Top Mount
Latest change
2023-12-29
The Top Mount is the structure on which the wire is fixed,
where the magnet and the Hall sensors sit and where some adjustments
can be done.
The top mount must be fixed very ridgidly to the structure of the building.
In the early days of my experiments I have used a number of alternatives which simply did not work or did not last long enough.
Overview
Cable clamp
Magnet mount
Hall PCB
Overview
Fig 1.
Fig 2.
The Top plate allows vertical fine-adjusting the assembly below it in
East-West and in North-South direction, and it can be rotated to point
North. See Adjustments.
The second plate carries the Proxxon Clamp which holds the wire. You may sharply bend the wire above it to prevent slipping out.

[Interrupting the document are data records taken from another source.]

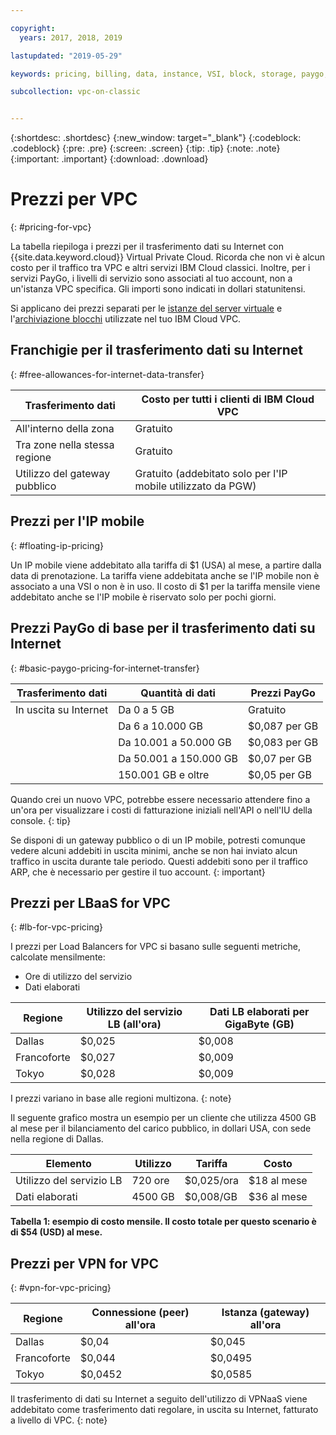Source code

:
 ```yaml
---

copyright:
  years: 2017, 2018, 2019

lastupdated: "2019-05-29"

keywords: pricing, billing, data, instance, VSI, block, storage, paygo, transfer, floating, server, VPC, allowance, gateway, egress, minimal charges, ARP, traffic

subcollection: vpc-on-classic


---
```


{:shortdesc: .shortdesc}
{:new_window: target="_blank"}
{:codeblock: .codeblock}
{:pre: .pre}
{:screen: .screen}
{:tip: .tip}
{:note: .note}
{:important: .important}
{:download: .download}


# Prezzi per VPC
{: #pricing-for-vpc}

La tabella riepiloga i prezzi per il trasferimento dati su Internet con {{site.data.keyword.cloud}} Virtual Private Cloud. Ricorda che non vi è alcun costo per il traffico tra VPC e altri servizi IBM Cloud classici. Inoltre, per i servizi PayGo, i livelli di servizio sono associati al tuo account, non a un'istanza VPC specifica. Gli importi sono indicati in dollari statunitensi.

Si applicano dei prezzi separati per le [istanze del server virtuale](/docs/vpc-on-classic?topic=vpc-on-classic-pricing-for-virtual-servers-for-vpc) e l'[archiviazione blocchi](/docs/vpc-on-classic?topic=vpc-on-classic-block-storage-pricing) utilizzate nel tuo IBM Cloud VPC.

## Franchigie per il trasferimento dati su Internet
{: #free-allowances-for-internet-data-transfer}

| Trasferimento dati |  Costo per tutti i clienti di IBM Cloud VPC |
|---------------|------------------|
| All'interno della zona | Gratuito |
| Tra zone nella stessa regione | Gratuito |
| Utilizzo del gateway pubblico | Gratuito (addebitato solo per l'IP mobile utilizzato da PGW) |

## Prezzi per l'IP mobile
{: #floating-ip-pricing}

Un IP mobile viene addebitato alla tariffa di $1 (USA) al mese, a partire dalla data di prenotazione. La tariffa viene addebitata anche se l'IP mobile non è associato a una VSI o non è in uso. Il costo di $1 per la tariffa mensile viene addebitato anche se l'IP mobile è riservato solo per pochi giorni.

## Prezzi PayGo di base per il trasferimento dati su Internet
{: #basic-paygo-pricing-for-internet-transfer}

| Trasferimento dati | Quantità di dati | Prezzi PayGo |
|-----------|-----------|------------------|
| In uscita su Internet |  Da 0 a 5 GB | Gratuito |
|  | Da 6 a 10.000 GB | $0,087 per GB |
|  | Da 10.001 a 50.000 GB | $0,083 per GB |
|  | Da 50.001 a 150.000 GB | $0,07 per GB |
|  | 150.001 GB e oltre | $0,05 per GB |


Quando crei un nuovo VPC, potrebbe essere necessario attendere fino a un'ora per visualizzare i costi di fatturazione iniziali nell'API o nell'IU della console.
{: tip}

Se disponi di un gateway pubblico o di un IP mobile, potresti comunque vedere alcuni addebiti in uscita minimi, anche se non hai inviato alcun traffico in uscita durante tale periodo. Questi addebiti sono per il traffico ARP, che è necessario per gestire il tuo account.
{: important}

## Prezzi per LBaaS for VPC
{: #lb-for-vpc-pricing}

I prezzi per Load Balancers for VPC si basano sulle seguenti metriche, calcolate mensilmente:
* Ore di utilizzo del servizio
* Dati elaborati


| Regione | Utilizzo del servizio LB (all'ora) | Dati LB elaborati per GigaByte (GB) |
|------------|--------------------------|-------------------------|
| Dallas | $0,025 | $0,008 |
| Francoforte | $0,027 | $0,009 |
| Tokyo | $0,028 | $0,009 |

I prezzi variano in base alle regioni multizona.
{: note}

Il seguente grafico mostra un esempio per un cliente che utilizza 4500 GB al mese per il bilanciamento del carico pubblico, in dollari USA, con sede nella regione di Dallas.

| Elemento | Utilizzo | Tariffa | Costo |
|---------|--------|---------|---------|          
| Utilizzo del servizio LB | 720 ore| $0,025/ora | $18 al mese |
| Dati elaborati| 4500 GB  |  $0,008/GB | $36 al mese|

**Tabella 1: esempio di costo mensile. Il costo totale per questo scenario è di $54 (USD) al mese.**


## Prezzi per VPN for VPC
{: #vpn-for-vpc-pricing}

| Regione | Connessione (peer) all'ora | Istanza (gateway) all'ora |
|------------|--------------------------|-------------------------|
| Dallas | $0,04 | $0,045 |
| Francoforte | $0,044 | $0,0495 |
| Tokyo | $0,0452 | $0,0585 |

Il trasferimento di dati su Internet a seguito dell'utilizzo di VPNaaS viene addebitato come trasferimento dati regolare, in uscita su Internet, fatturato a livello di VPC.
{: note}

Then we have the PCB with the Hall sensors.
The bottom plate keeps things together and has a hole in which the blue collar fits tightly for a calibration purpose.
Threaded rods and nuts are brass.
Fig 3. Magnet carrier.
The
black part is the magnet, harvested from a defect loudspeaker. But nice
magnets are for sale in many metal shops. Find one with a through hole,
do not try to drill a hole in a magnet yourself, it is almost
unmachinable material.
The blue collar fits tightly in the hole of the lower plate for
calibration purposes. Normally it sits low so that it does not touch
anything.
Fig 4. Ridgid Mount.
This is one of the ways to mount your pendulum ridgidly to a structure in the
building. It allows rotation in the horizontal plane to precisely
adjust it in the North - South direction. Fine adjustment of verticality is done
with the nuts on the upper plate. See Adjustments.
Cable clamp
The cable clamp is made from a piece of M10 threaded rod and spare parts for a Proxxon PCB drilling machine. .
Fig 5. Drawing Fig 6. Proxxon Mount.
The proxxon cap has threading M8x0.75, which is not standard. I was able to cut the threading with my lathe.
Magnet mount
Fig 7. Magnet mount.
Fig 8. Magnet Clamp.
Also see fig 3.
The wire is clamped on both ends of an aluminium tube of 6mm outer
diameter with brass nose pieces and modified M6 bolts sitting in a long
M6 coupling nut. The aluminium tube is threaded M6 on both ends.
The manufacturing of the noses is not evident, so I give the order of working on the lathe.
Fig 9. Drawing of nose Fig 10. Order of working.
1/ Start with a brass rod of 6 mm diameter and flatten the face.
2/ Drill a very shallow centerpit with a centerdrill.
3/ Drill the hole of (in my case) 1mm diam.
4/ Taper the end.
5/ Cut it off slightly longer than required with a handsaw.
6/ Flatten the other face.
7/ Bring to the required diameter to fit tightly into the aluminium tube.
8/ Center, and drill the larger hole.
9/ Cut M6 threading on it.
10/ Cut the slit in the nose.
For 6, 7, 8 the piece has to be clamped in the lathe with the nose
pointing inwards. for 9 and 10 it has to be clamped on the diameter which
fits into the aluminium rod.
Fig 11.
Slit cutting with a 0.5 mm thick circular saw. Image from the USB microscope.
Do not use a diamond saw, it wil produce a much wider slit.
Fig 12. Slit cutting setup
The 0.5 mm thick saw was mounted on the Proxxon machine, clamped to the lathe support.
To accurately position the saw I used a USB microscope looking downward.
Hall PCB
The Hall PCB contains the 4 Hall sensors and a temperature sensor.
Fig 13. Schema of the Hall PCB.
The position of the Hall sensors is quite
critical. The temperature sensor appears to have non-magnetic wires. I
managed to find non magnetic capacitors too. You might know that many
electronic components have ferromagnetic wires. In the vicinity of the
magnet and the sensors it is probably wise to avoid that.
I did not use a RJ45 connector here, I just soldered the cable to the board. Do have a good tensile relief.
Fig 14.
Top side of the board.
Fig 15. Bottom side with hand wiring.